Debatte Französischer Wahlkampf

Die Missachtung der Banlieues

Um die Großsiedlungen hat sich Präsident Hollande kaum gekümmert. Von den FavoritInnen im Wahlkampf ist aber noch weniger zu erwarten.

Vierstöckige Häuser in einer Banlieue - mit viel leerer Fläche drumherum

Auch die Sanierung Hunderter von Quartieren hat die sozioökonomische Situation in den Banlieues nicht verbessert – die Siedlung Grand Borne im Pariser Vorort Gagny Foto: imago/Winfried Rothermel

So ist das seit Anfang der achtziger Jahre: Erst muss ein spektakulärer Vorfall oder ein Krawall passieren, damit das Problem der Banlieues in Frankreich Thema der öffentlichen Debatte wird. Auch im Präsidentschaftswahlkampf 2017 hätten die Banlieues keine Rolle gespielt, wäre nicht im Februar ein junger Schwarzer vergewaltigt worden – während seiner zeitweiligen Festnahme in Aulnay-sous-Bois, einer Pariser Vorstadt. Aus Furcht vor Aufständen, ähnlich der, die das Land 2005 in Brand gesetzt hatten, tat die Regierung Hollande alles, um die Empörung über die rassistische Polizeigewalt, die sich in den sozialen Netzwerken und in den Siedlungen Bahn brach, zu beschwichtigen.

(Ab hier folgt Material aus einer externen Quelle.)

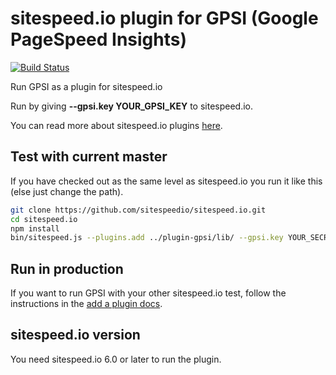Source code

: # sitespeed.io plugin for GPSI (Google PageSpeed Insights)
[![Build Status](https://travis-ci.org/sitespeedio/plugin-gpsi.svg?branch=master)](https://travis-ci.org/sitespeedio/plugin-gpsi)

Run GPSI as a plugin for sitespeed.io

Run by giving **--gpsi.key YOUR_GPSI_KEY** to sitespeed.io.

You can read more about sitespeed.io plugins [here](https://www.sitespeed.io/documentation/sitespeed.io/plugins/).

## Test with current master

If you have checked out as the same level as sitespeed.io you run it like this (else just change the path).

```bash
git clone https://github.com/sitespeedio/sitespeed.io.git
cd sitespeed.io
npm install
bin/sitespeed.js --plugins.add ../plugin-gpsi/lib/ --gpsi.key YOUR_SECRET_KEY https://www.sitespeed.io/ -n 1
```

## Run in production
If you want to run GPSI with your other sitespeed.io test, follow the instructions in the [add a plugin docs](https://www.sitespeed.io/documentation/sitespeed.io/plugins/#add-a-plugin).

## sitespeed.io version
You need sitespeed.io 6.0 or later to run the plugin.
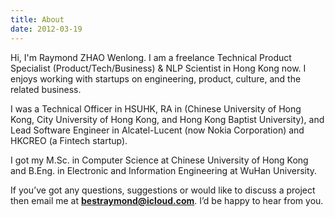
 ```yaml
---
title: About
date: 2012-03-19
---
```


Hi, I'm Raymond ZHAO Wenlong. I am a freelance Technical Product Specialist (Product/Tech/Business) & NLP Scientist in Hong Kong now. I enjoys working with startups on engineering, product, culture, and the related business.

I was a Technical Officer in HSUHK, RA in (Chinese University of Hong Kong, City University of Hong Kong, and Hong Kong Baptist University), and Lead Software Engineer in Alcatel-Lucent (now Nokia Corporation) and HKCREO (a Fintech startup).

I got my M.Sc. in Computer Science at Chinese University of Hong Kong and B.Eng. in Electronic and Information Engineering at WuHan University.

If you’ve got any questions, suggestions or would like to discuss a project then email me at **bestraymond@icloud.com**. I’d be happy to hear from you.
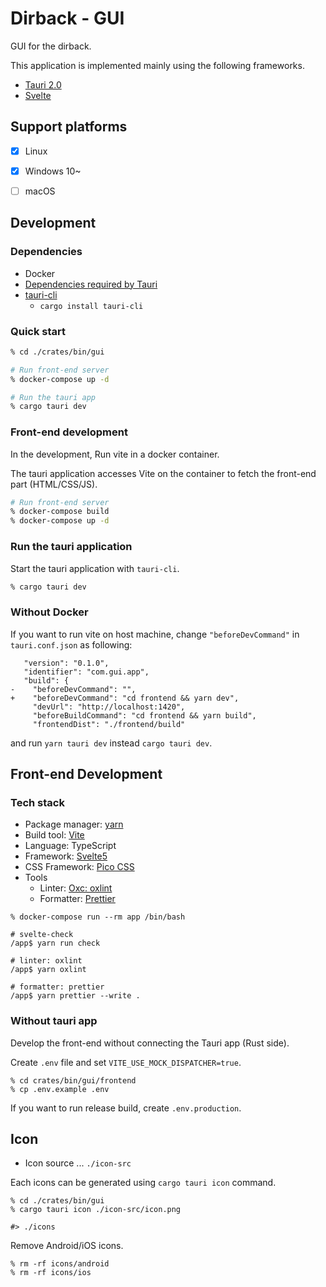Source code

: Dirback - GUI
=============

GUI for the dirback.

This application is implemented mainly using the following frameworks.

- [Tauri 2.0](https://v2.tauri.app/)
- [Svelte](https://svelte.dev/)


## Support platforms
- [x] Linux
- [x] Windows 10~
- [ ] macOS



## Development
### Dependencies
- Docker
- [Dependencies required by Tauri](https://v2.tauri.app/start/prerequisites/#system-dependencies)
- [tauri-cli](https://v2.tauri.app/ja/reference/cli/)
  - `cargo install tauri-cli`


### Quick start
```sh
% cd ./crates/bin/gui

# Run front-end server
% docker-compose up -d

# Run the tauri app
% cargo tauri dev
```


### Front-end development
In the development, Run vite in a docker container.

The tauri application accesses Vite on the container
to fetch the front-end part (HTML/CSS/JS).

```sh
# Run front-end server
% docker-compose build
% docker-compose up -d
```


### Run the tauri application
Start the tauri application with `tauri-cli`.

```sh
% cargo tauri dev
```


### Without Docker
If you want to run vite on host machine,
change `"beforeDevCommand"` in `tauri.conf.json` as following:

```
   "version": "0.1.0",
   "identifier": "com.gui.app",
   "build": {
-    "beforeDevCommand": "",
+    "beforeDevCommand": "cd frontend && yarn dev",
     "devUrl": "http://localhost:1420",
     "beforeBuildCommand": "cd frontend && yarn build",
     "frontendDist": "./frontend/build"
```

and run `yarn tauri dev` instead `cargo tauri dev`.


## Front-end Development
### Tech stack
- Package manager: [yarn](https://yarnpkg.com/)
- Build tool: [Vite](https://vite.dev/)
- Language: TypeScript
- Framework: [Svelte5](https://svelte.dev/)
- CSS Framework: [Pico CSS](https://picocss.com/)
- Tools
  - Linter: [Oxc: oxlint](https://oxc.rs/docs/guide/usage/linter)
  - Formatter: [Prettier](https://prettier.io/)

```
% docker-compose run --rm app /bin/bash

# svelte-check
/app$ yarn run check

# linter: oxlint
/app$ yarn oxlint

# formatter: prettier
/app$ yarn prettier --write .
```

### Without tauri app
Develop the front-end without connecting the Tauri app (Rust side).

Create `.env` file and set `VITE_USE_MOCK_DISPATCHER=true`.

```
% cd crates/bin/gui/frontend
% cp .env.example .env
```

If you want to run release build, create `.env.production`.


## Icon
- Icon source ... `./icon-src`

Each icons can be generated using `cargo tauri icon` command.

```
% cd ./crates/bin/gui
% cargo tauri icon ./icon-src/icon.png

#> ./icons
```

Remove Android/iOS icons.

```
% rm -rf icons/android
% rm -rf icons/ios
```



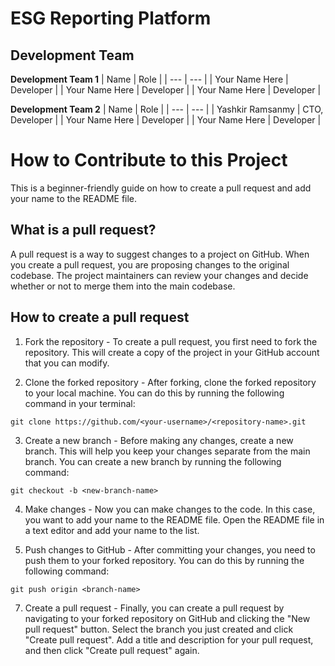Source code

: # ESG Reporting Platform

## Development Team

__Development Team 1__
| Name | Role |
| --- | --- | 
| Your Name Here | Developer |
| Your Name Here | Developer |
| Your Name Here | Developer |

__Development Team 2__
| Name | Role |
| --- | --- |
| Yashkir Ramsanmy | CTO, Developer |
| Your Name Here | Developer |
| Your Name Here | Developer |


# How to Contribute to this Project
This is a beginner-friendly guide on how to create a pull request and add your name to the README file.

## What is a pull request?

A pull request is a way to suggest changes to a project on GitHub. When you create a pull request, you are proposing changes to the original codebase. The project maintainers can review your changes and decide whether or not to merge them into the main codebase.

## How to create a pull request

1. Fork the repository - To create a pull request, you first need to fork the repository. This will create a copy of the project in your GitHub account that you can modify.

2. Clone the forked repository - After forking, clone the forked repository to your local machine. You can do this by running the following command in your terminal:

```git clone https://github.com/<your-username>/<repository-name>.git```

3. Create a new branch - Before making any changes, create a new branch. This will help you keep your changes separate from the main branch. You can create a new branch by running the following command:

```git checkout -b <new-branch-name>```

4. Make changes - Now you can make changes to the code. In this case, you want to add your name to the README file. Open the README file in a text editor and add your name to the list.

6. Push changes to GitHub - After committing your changes, you need to push them to your forked repository. You can do this by running the following command:

```git push origin <branch-name>```

7. Create a pull request - Finally, you can create a pull request by navigating to your forked repository on GitHub and clicking the "New pull request" button. Select the branch you just created and click "Create pull request". Add a title and description for your pull request, and then click "Create pull request" again.

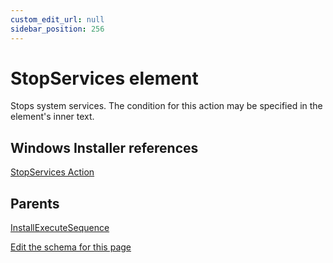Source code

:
 ```yaml
---
custom_edit_url: null
sidebar_position: 256
---
```

# StopServices element
Stops system services. The condition for this action may be specified in the element's inner text.

## Windows Installer references
[StopServices Action](https://docs.microsoft.com/en-us/windows/win32/msi/stopservices-action)

## Parents
[InstallExecuteSequence](installexecutesequence.md)

[Edit the schema for this page](https://github.com/wixtoolset/web/blob/master/src/xsd4/wix.xsd)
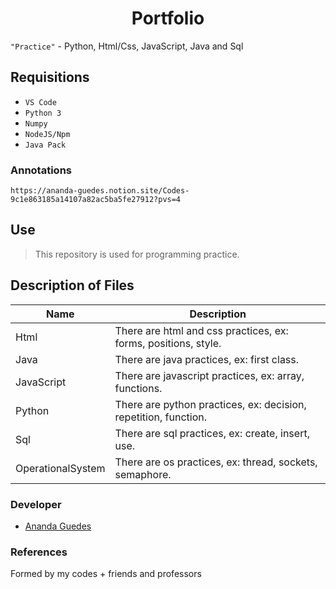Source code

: <h1 align="center">Portfolio</h1>

`"Practice"` - Python, Html/Css, JavaScript, Java and Sql

## Requisitions
+ `VS Code`
+ `Python 3`
+ `Numpy`
+ `NodeJS/Npm`
+ `Java Pack`

### Annotations
```
https://ananda-guedes.notion.site/Codes-9c1e863185a14107a82ac5ba5fe27912?pvs=4
```

## Use
> This repository is used for programming practice.


## Description of Files
| Name | Description |
| ------ | ----------- |
| Html | There are html and css practices, ex: forms, positions, style.|
| Java | There are java practices, ex: first class.|
| JavaScript | There are javascript practices, ex: array, functions.|
| Python | There are python practices, ex: decision, repetition, function.|
| Sql | There are sql practices, ex: create, insert, use.|
| OperationalSystem | There are os practices, ex: thread, sockets, semaphore.|


### Developer
- [Ananda Guedes](https://github.com/agu3des)

### References
Formed by my codes + friends and professors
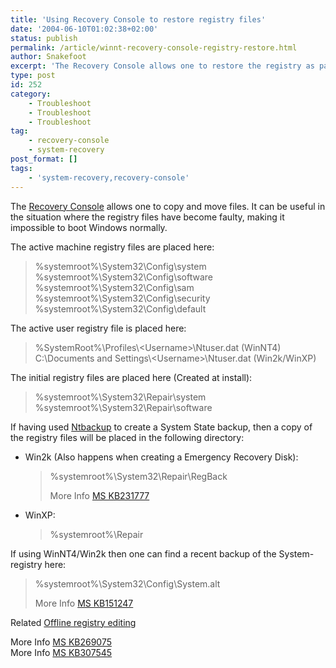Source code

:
 ```yaml
---
title: 'Using Recovery Console to restore registry files'
date: '2004-06-10T01:02:38+02:00'
status: publish
permalink: /article/winnt-recovery-console-registry-restore.html
author: Snakefoot
excerpt: 'The Recovery Console allows one to restore the registry as part of system recovery.'
type: post
id: 252
category:
    - Troubleshoot
    - Troubleshoot
    - Troubleshoot
tag:
    - recovery-console
    - system-recovery
post_format: []
tags:
    - 'system-recovery,recovery-console'
---
```

The [Recovery Console](/article/winnt-recovery-console.html) allows one to copy and move files. It can be useful in the situation where the registry files have become faulty, making it impossible to boot Windows normally.  
  
 The active machine registry files are placed here:

> %systemroot%\\System32\\Config\\system  
>  %systemroot%\\System32\\Config\\software  
>  %systemroot%\\System32\\Config\\sam  
>  %systemroot%\\System32\\Config\\security  
>  %systemroot%\\System32\\Config\\default

 The active user registry file is placed here:
 > %SystemRoot%\\Profiles\\&lt;Username&gt;\\Ntuser.dat (WinNT4)  
 > C:\\Documents and Settings\\&lt;Username&gt;\\Ntuser.dat (Win2k/WinXP)

 The initial registry files are placed here (Created at install):
 > %systemroot%\\System32\\Repair\\system  
 > %systemroot%\\System32\\Repair\\software

 If having used [Ntbackup](/article/winnt-ntbackup.html) to create a System State backup, then a copy of the registry files will be placed in the following directory:
 - Win2k (Also happens when creating a Emergency Recovery Disk):
   > %systemroot%\\System32\\Repair\\RegBack  
   >   
   >  More Info [MS KB231777](http://support.microsoft.com/kb/231777 "How to Create an Emergency Repair Disk in Windows 2000 [Q231777]")
 - WinXP:
   > %systemroot%\\Repair
 
 If using WinNT4/Win2k then one can find a recent backup of the System-registry here:
 > %systemroot%\\System32\\Config\\System.alt  
>   
>  More Info [MS KB151247](http://support.microsoft.com/kb/151247 "Using System.alt to Recover the System Hive [Q151247]")

 Related [Offline registry editing](/article/winnt-offline-registry-edit.html)  
  
 More Info [MS KB269075](http://support.microsoft.com/kb/269075 "Error Message: Windows Could Not Start Because the Following File Is Missing or Corrupt: \Winnt\System32\Config\Systemced [Q269075]")  
 More Info [MS KB307545](http://support.microsoft.com/kb/307545 "How to Recover from a Corrupted Registry that Prevents Windows XP from Starting [Q307545]")  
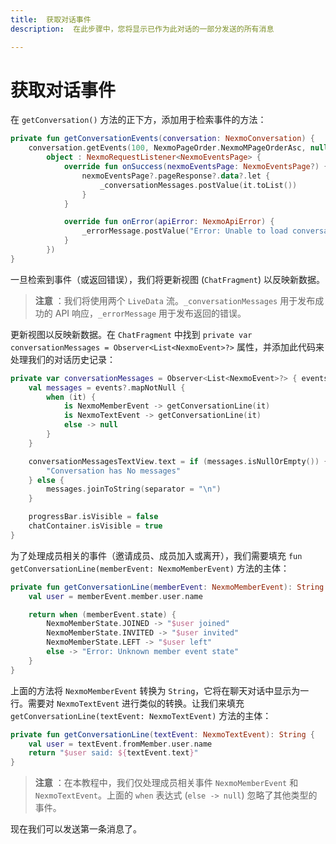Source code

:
 ```yaml
---
title:  获取对话事件
description:  在此步骤中，您将显示已作为此对话的一部分发送的所有消息

---
```


获取对话事件
======

在 `getConversation()` 方法的正下方，添加用于检索事件的方法：

```kotlin
private fun getConversationEvents(conversation: NexmoConversation) {
    conversation.getEvents(100, NexmoPageOrder.NexmoMPageOrderAsc, null,
        object : NexmoRequestListener<NexmoEventsPage> {
            override fun onSuccess(nexmoEventsPage: NexmoEventsPage?) {
                nexmoEventsPage?.pageResponse?.data?.let {
                    _conversationMessages.postValue(it.toList())
                }
            }

            override fun onError(apiError: NexmoApiError) {
                _errorMessage.postValue("Error: Unable to load conversation events ${apiError.message}")
            }
        })
}
```

一旦检索到事件（或返回错误），我们将更新视图 (`ChatFragment`) 以反映新数据。

> **注意** ：我们将使用两个 `LiveData` 流。`_conversationMessages` 用于发布成功的 API 响应，`_errorMessage` 用于发布返回的错误。

更新视图以反映新数据。在 `ChatFragment` 中找到 `private var conversationMessages = Observer<List<NexmoEvent>?>` 属性，并添加此代码来处理我们的对话历史记录：

```kotlin
private var conversationMessages = Observer<List<NexmoEvent>?> { events ->
    val messages = events?.mapNotNull {
        when (it) {
            is NexmoMemberEvent -> getConversationLine(it)
            is NexmoTextEvent -> getConversationLine(it)
            else -> null
        }
    }

    conversationMessagesTextView.text = if (messages.isNullOrEmpty()) {
        "Conversation has No messages"
    } else {
        messages.joinToString(separator = "\n")
    }

    progressBar.isVisible = false
    chatContainer.isVisible = true
}
```

为了处理成员相关的事件（邀请成员、成员加入或离开），我们需要填充 `fun getConversationLine(memberEvent: NexmoMemberEvent)` 方法的主体：

```kotlin
private fun getConversationLine(memberEvent: NexmoMemberEvent): String {
    val user = memberEvent.member.user.name

    return when (memberEvent.state) {
        NexmoMemberState.JOINED -> "$user joined"
        NexmoMemberState.INVITED -> "$user invited"
        NexmoMemberState.LEFT -> "$user left"
        else -> "Error: Unknown member event state"
    }
}
```

上面的方法将 `NexmoMemberEvent` 转换为 `String`，它将在聊天对话中显示为一行。需要对 `NexmoTextEvent` 进行类似的转换。让我们来填充 `getConversationLine(textEvent: NexmoTextEvent)` 方法的主体：

```kotlin
private fun getConversationLine(textEvent: NexmoTextEvent): String {
    val user = textEvent.fromMember.user.name
    return "$user said: ${textEvent.text}"
}
```

> **注意** ：在本教程中，我们仅处理成员相关事件 `NexmoMemberEvent` 和 `NexmoTextEvent`。上面的 `when` 表达式 (`else -> null`) 忽略了其他类型的事件。

现在我们可以发送第一条消息了。

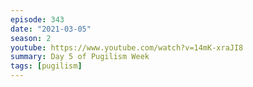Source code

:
 ```yaml
---
episode: 343
date: "2021-03-05"
season: 2
youtube: https://www.youtube.com/watch?v=14mK-xraJI8
summary: Day 5 of Pugilism Week
tags: [pugilism]
---
```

Im Gegensatz zu Nicolas Sarkozy, der 12 Jahre zuvor die Existenz von Polizeigewalt schlicht geleugnet hatte, begab sich der jetzige Präsident ans Krankenbett des Opfers und der Innenminister verurteilte die betreffenden Beamten nachdrücklich. Diese symbolischen Akte, in Verbindung mit einem Großeinsatz von Ordnungskräften in den sensibelsten Quartieren der Pariser Region, erlaubten es, die Explosion zu verhindern. Eines aber haben sie nicht verschleiern können: die düstere Bilanz der Amtszeit François Hollandes in Bezug auf die Siedlungen der Banlieues.

In diesen Vierteln, in denen sich die Minoritäten konzentrieren, wurde 2012 zumeist für Hollande gestimmt, aus Abneigung gegen Sarkozy, aber auch aus Zustimmung zum Programm des sozialistischen Kandidaten, das zwei lange verlangte Maßnahmen enthielt: die Einführung des lokalen Wahlrechts auch für Nicht-EU-BürgerInnen, die sich seit mehr als 10 Jahren in Frankreich aufhalten, und der Pflicht, polizeiliche Identitätskontrollen aktenkundig zu machen, um damit diskriminierendes Verhalten seitens der Beamten zu bekämpfen.

Beide Wahlversprechen sind nicht eingelöst worden und zudem konnten auch die Milliarden von Euros, die in die Sanierung Hunderter von Quartieren investiert wurden, die sozioökonomische Situation in den Banlieues nicht verbessern: Dort ist einer von vier Erwerbsfähigen ohne Job, gegenüber einem von zehn im Landesdurchschnitt; von den 4.8 Millionen BewohnerInnen leben 42 Prozent unter der Armutsgrenze, dreimal soviel wie im Rest Frankreichs. Schlimmer noch: Der Sicherheitswahn und die islamophobe Verkrampfung, die den Angriffen auf Charlie Hebdo und das Bataclan folgten, haben die Diskriminierungen, denen die BewohnerInnen dieser stigmatisierten Gegenden ausgesetzt sind, noch verstärkt.

„Verpasstes Rendevous“

Was schlagen die BewerberInnen um die Präsidentschaft also für jene Territorien vor, in denen sich alle Probleme ballen und die alle Risse innerhalb der Gesellschaft symbolisieren? Was die bisherigen FavoritInnen der Meinungsumfragen, Emmanuel Macron, François Fillon und Marine Le Pen betrifft: wenig bis gar nichts. Das hatte den Verband der Bürgermeister der Banlieues Ende März dazu bewegt, „die Missachtung durch die Kandidaten“ anzuprangern – nach dem „verpassten Rendezvous zwischen Francois Hollande und den Banlieues“.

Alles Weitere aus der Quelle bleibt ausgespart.